Baba-Ahmed made the remark during an appearance on Inside Sources, a programme on Channels Television, where he reflected on political alliances ahead of the 2027 general election.
According to him, Atiku missed an opportunity to build goodwill and strengthen opposition unity by insisting on contesting the 2023 election rather than backing Obi.
“If in the 2023 election he had taken everyone by surprise and done what Bola Tinubu typically does—call Peter Obi and me and say, ‘You are my juniors, I will support you. No 2027 for you’—Wallahi, I would have agreed, and I would have told Peter Obi to agree,” Baba-Ahmed said.
“And Atiku would have been the 2027 president of Nigeria if that had happened.”
The former senator argued that President Bola Tinubu’s political success was partly due to his willingness to play a long-term game, citing instances where the president supported the ambitions of other politicians before pursuing his own presidential ambition.
“He didn’t mind waiting,” Baba-Ahmed said, referring to Tinubu’s political strategy over the years.
He recalled Tinubu’s support for Atiku’s presidential bid in 2007 and his backing of the late former President Muhammadu Buhari in the build-up to the 2015 election, describing both moves as part of a calculated long-term political plan.
According to Baba-Ahmed, patience is a key ingredient many opposition politicians lack.
“That patience, those in this group, except Amaechi, don’t have,” he said, adding that former Rivers State Governor Rotimi Amaechi appeared to have shown more restraint than other leading figures in the opposition coalition.

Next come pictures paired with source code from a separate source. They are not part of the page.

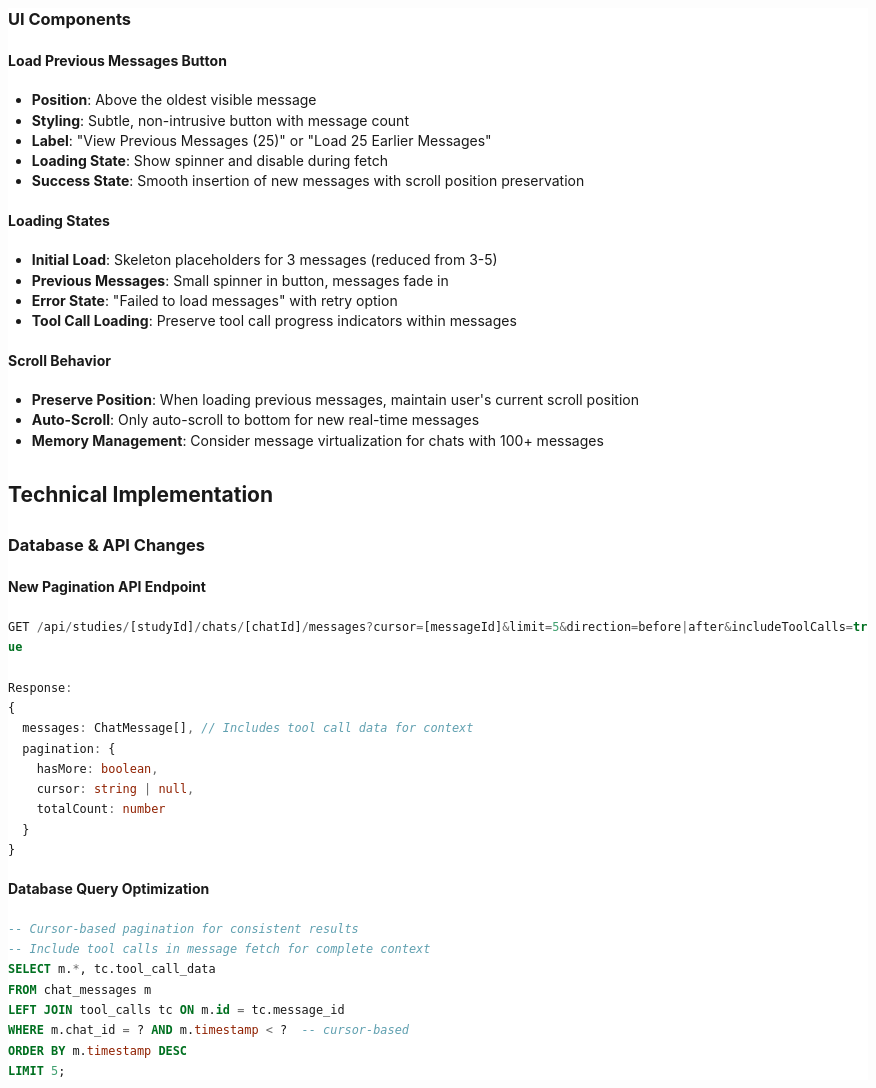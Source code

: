 ### UI Components

#### Load Previous Messages Button
- **Position**: Above the oldest visible message
- **Styling**: Subtle, non-intrusive button with message count
- **Label**: "View Previous Messages (25)" or "Load 25 Earlier Messages"
- **Loading State**: Show spinner and disable during fetch
- **Success State**: Smooth insertion of new messages with scroll position preservation

#### Loading States
- **Initial Load**: Skeleton placeholders for 3 messages (reduced from 3-5)
- **Previous Messages**: Small spinner in button, messages fade in
- **Error State**: "Failed to load messages" with retry option
- **Tool Call Loading**: Preserve tool call progress indicators within messages

#### Scroll Behavior
- **Preserve Position**: When loading previous messages, maintain user's current scroll position
- **Auto-Scroll**: Only auto-scroll to bottom for new real-time messages
- **Memory Management**: Consider message virtualization for chats with 100+ messages

## Technical Implementation

### Database & API Changes

#### New Pagination API Endpoint
```typescript
GET /api/studies/[studyId]/chats/[chatId]/messages?cursor=[messageId]&limit=5&direction=before|after&includeToolCalls=true

Response:
{
  messages: ChatMessage[], // Includes tool call data for context
  pagination: {
    hasMore: boolean,
    cursor: string | null,
    totalCount: number
  }
}
```

#### Database Query Optimization
```sql
-- Cursor-based pagination for consistent results
-- Include tool calls in message fetch for complete context
SELECT m.*, tc.tool_call_data 
FROM chat_messages m
LEFT JOIN tool_calls tc ON m.id = tc.message_id
WHERE m.chat_id = ? AND m.timestamp < ?  -- cursor-based
ORDER BY m.timestamp DESC 
LIMIT 5;
```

He also warned opposition leaders against what he described as excessive optimism about their chances of defeating President Tinubu in 2027.
Baba-Ahmed said he had cautioned members of the emerging opposition coalition that the president remained a formidable political strategist capable of dismantling their plans.
“They didn’t have a Buhari in this coalition,” he said, arguing that the opposition lacks a consensus figure with the kind of national appeal that helped unite various political interests ahead of previous elections.
“I told them that if you don’t have a decent outlier, people will find it difficult to rally around him. Did they listen to me? They took offence.”
His comments come amid ongoing discussions among opposition politicians over possible alliances and strategies ahead of the 2027 presidential election.